After the hurricane subsided, it was days later when the official authorities responded to this natural disaster. Their first act was to evacuate rich white people from an exclusive hotel. Meanwhile, a city with an already high crime rate had degenerated into lawlessness, with widespread looting, murder, rape and general chaos. Given the absence of any official response, many residents were compelled to loot simply in order to survive. When the official response did come, their first priority was to protect property and shoot on sight those perceived to be looters. Humanitarian considerations were blatantly relegated below the need to protect property. Meanwhile, the poor (mostly African-Americans) were left to fend for themselves and massive numbers crowded into places like the Superdome.

This disaster has clearly exposed for all to see the fault lines that exist in US society -lines such as class and race - and the dysfunctional individual basis that US society is ultimately based on. The obvious correlation between class and race is undeniable and it is no accident that the poorest of the poor were invariably Black African-Americans.
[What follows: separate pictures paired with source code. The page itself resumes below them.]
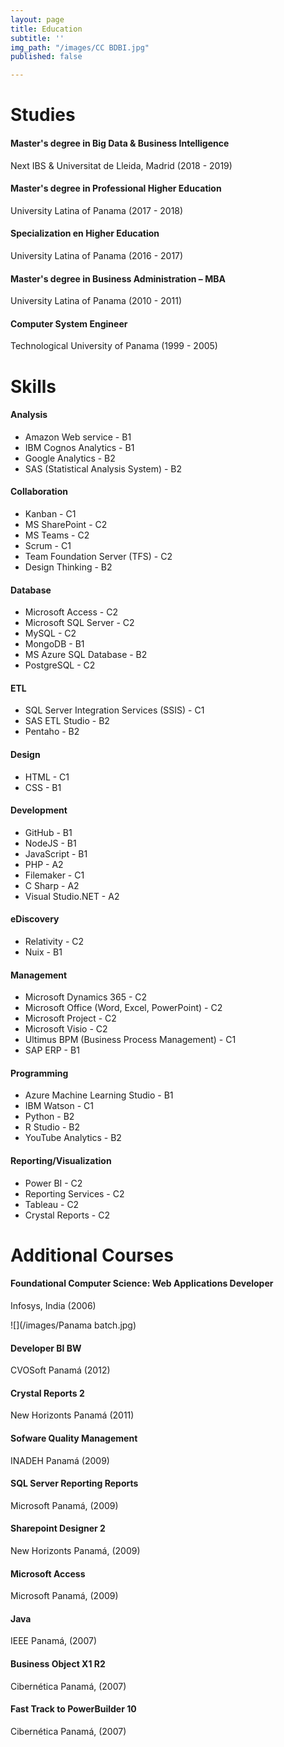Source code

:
 ```yaml
---
layout: page
title: Education
subtitle: ''
img_path: "/images/CC BDBI.jpg"
published: false

---
```

# Studies

#### Master's degree in Big Data & Business Intelligence

Next IBS & Universitat de Lleida, Madrid (2018 - 2019)

#### Master's degree in Professional Higher Education

University Latina of Panama (2017 - 2018)

#### Specialization en Higher Education

University Latina of Panama (2016 - 2017)

#### Master's degree in Business Administration – MBA

University Latina of Panama (2010 - 2011)

#### Computer System Engineer

Technological University of Panama (1999 - 2005)

# Skills

#### Analysis

* Amazon Web service - B1
* IBM Cognos Analytics - B1
* Google Analytics - B2
* SAS (Statistical Analysis System) - B2

#### Collaboration

* Kanban - C1
* MS SharePoint - C2
* MS Teams - C2
* Scrum - C1
* Team Foundation Server (TFS) - C2
* Design Thinking - B2

#### Database

* Microsoft Access - C2
* Microsoft SQL Server - C2
* MySQL - C2
* MongoDB - B1
* MS Azure SQL Database - B2
* PostgreSQL - C2

#### ETL

* SQL Server Integration Services (SSIS) - C1
* SAS ETL Studio - B2
* Pentaho - B2

#### Design

* HTML - C1
* CSS - B1

#### Development

* GitHub - B1
* NodeJS - B1
* JavaScript - B1
* PHP - A2
* Filemaker - C1
* C Sharp - A2
* Visual Studio.NET - A2

#### eDiscovery

* Relativity - C2
* Nuix - B1

#### Management

* Microsoft Dynamics 365 - C2
* Microsoft Office (Word, Excel, PowerPoint) - C2
* Microsoft Project - C2
* Microsoft Visio - C2
* Ultimus BPM (Business Process Management) - C1
* SAP ERP - B1

#### Programming

* Azure Machine Learning Studio - B1
* IBM Watson - C1
* Python - B2
* R Studio - B2
* YouTube Analytics - B2

#### Reporting/Visualization

* Power BI - C2
* Reporting Services - C2
* Tableau - C2
* Crystal Reports - C2

# Additional Courses

#### Foundational Computer Science: Web Applications Developer

Infosys, India (2006)

![](/images/Panama batch.jpg)

#### Developer BI BW

CVOSoft Panamá (2012)

#### Crystal Reports 2

New Horizonts Panamá (2011)

#### Sofware Quality Management

INADEH Panamá (2009)

#### SQL Server Reporting Reports

Microsoft Panamá, (2009)

#### Sharepoint Designer 2

New Horizonts Panamá, (2009)

#### Microsoft Access

Microsoft Panamá, (2009)

#### Java

IEEE Panamá, (2007)

#### Business Object X1 R2

Cibernética Panamá, (2007)

#### Fast Track to PowerBuilder 10

Cibernética Panamá, (2007)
The dog-eat-dog ethic kicked into action in a particularly extreme form following the collective disaster. In the wealthiest, richest, industrially most developed, technologically most advanced country in the world, there clearly exists a Third World within - a large and growing underclass that corresponds with race, but not exclusively. Ultimately capitalism cares little for colour, creed or

historical legacy as the rich become richer and fewer, and the poor become poorer and more numerous. The growing class of poor whites in the Southern States and elsewhere are testimony to this.
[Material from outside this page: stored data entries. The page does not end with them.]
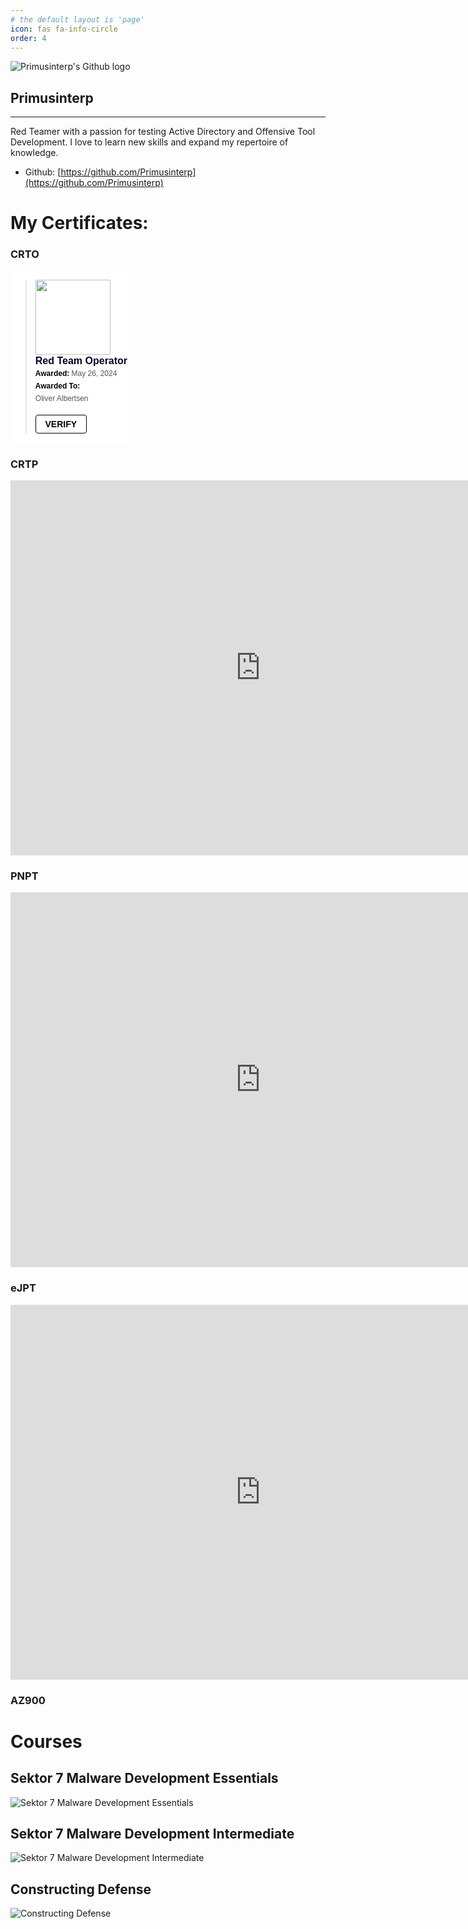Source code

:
 ```yaml
---
# the default layout is 'page'
icon: fas fa-info-circle
order: 4
---
```


![Primusinterp's Github logo](../assets/img/revan_animated.png)

## Primusinterp
---
Red Teamer with a passion for testing Active Directory and Offensive Tool Development. I love to learn new skills and expand my repertoire of knowledge. 

- Github: [https://github.com/Primusinterp](https://github.com/Primusinterp)

# My Certificates: 

### CRTO
<div style="display: inline-block; background-color: white;">
  <blockquote class="badgr-badge" style="font-family: Helvetica, Roboto, &quot;Segoe UI&quot;, Calibri, sans-serif;">
    <a href="https://api.eu.badgr.io/public/assertions/kI3ea9BGTXOivk5QCMFU6g">
      <img width="120px" height="120px" src="https://api.eu.badgr.io/public/assertions/kI3ea9BGTXOivk5QCMFU6g/image">
    </a>
    <p class="badgr-badge-name" style="hyphens: auto; overflow-wrap: break-word; word-wrap: break-word; margin: 0; font-size: 16px; font-weight: 600; font-style: normal; font-stretch: normal; line-height: 1.25; letter-spacing: normal; text-align: left; color: #05012c;">Red Team Operator</p>
    <p class="badgr-badge-date" style="margin: 0; font-size: 12px; font-style: normal; font-stretch: normal; line-height: 1.67; letter-spacing: normal; text-align: left; color: #555555;">
      <strong style="font-size: 12px; font-weight: bold; font-style: normal; font-stretch: normal; line-height: 1.67; letter-spacing: normal; text-align: left; color: #000;">Awarded: </strong>May 26, 2024
    </p>
    <p class="badgr-badge-recipient" style="margin: 0; font-size: 12px; font-style: normal; font-stretch: normal; line-height: 1.67; letter-spacing: normal; text-align: left; color: #555555;">
      <strong style="font-size: 12px; font-weight: bold; font-style: normal; font-stretch: normal; line-height: 1.67; letter-spacing: normal; text-align: left; color: #000;">Awarded To: </strong>
      <span style="display: block;"> Oliver Albertsen</span>
    </p>
    <p style="margin: 16px 0; padding: 0;">
      <a class="badgr-badge-verify" target="_blank" href="https://badgecheck.io?url=https%3A%2F%2Fapi.eu.badgr.io%2Fpublic%2Fassertions%2FkI3ea9BGTXOivk5QCMFU6g" style="box-sizing: content-box; display: flex; align-items: center; justify-content: center; margin: 0; font-size:14px; font-weight: bold; width: 48px; height: 16px; border-radius: 4px; border: solid 1px black; text-decoration: none; padding: 6px 16px; margin: 16px 0; color: black;">VERIFY</a>
    </p>
    <script async="async" src="https://eu.badgr.com/assets/widgets.bundle.js"></script>
  </blockquote>
</div>


### CRTP
<iframe
  src="https://www.credential.net/embed/0e093b87-6b42-419a-810b-be703b11a167"
  width="800"
  height="600"
  frameborder="0"
  allowfullscreen>
</iframe>

### PNPT
<iframe
  src="https://www.credential.net/embed/0158b44b-a93f-4f0b-b318-9f1e4332e2fd"
  width="800"
  height="600"
  frameborder="0"
  allowfullscreen>
</iframe>

### eJPT
<iframe
  src="https://certs.ine.com/embed/add0059c-eebf-4096-8d27-bdb71659c28a"
  width="800"
  height="600"
  frameborder="0"
  allowfullscreen>
</iframe>

### AZ900
<div data-iframe-width="150" data-iframe-height="270" data-share-badge-id="a50b27ec-9091-46b1-98a1-2fde4e4d36c0" data-share-badge-host="https://www.credly.com"></div><script type="text/javascript" async src="//cdn.credly.com/assets/utilities/embed.js"></script>

# Courses 

## Sektor 7 Malware Development Essentials
![Sektor 7 Malware Development Essentials](../assets/img/MDE.png)

## Sektor 7 Malware Development Intermediate
![Sektor 7 Malware Development Intermediate](../assets/img/MDI.png)

## Constructing Defense
![Constructing Defense](../assets/img/const.png)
Following the calamity that has befallen the Southern United States, Cuba, through Fidel Castro offered assistance in the form of a cadre of about a 100 doctors trained in emergency relief to help with the relief effort there - free of charge of course. There is no evidence to date that the Bush Administration have decided to avail of this generous offer or that they might reconsider the ‘rogue state’ status of Cuba or lift the unjust and illegal economic blockade. In Venezuela, Chavez announced a scheme whereby poor impoverished Americans can avail of Venezuelan oil at an affordable rate following a deputation from American politician Reverend Jesse Jackson. But Jackson was forced to reveal that Chavez’ offer of two mobile hospital units, 120 rescue and first aid experts and 50 tonnes of food had been rejected by the US.

George Bush hasn’t entirely spurned international assistance, as he has requested the aid of the European Union, but it seems that for the US President and his administration ideological enmities still come before the humanitarian concerns of US citizens in need.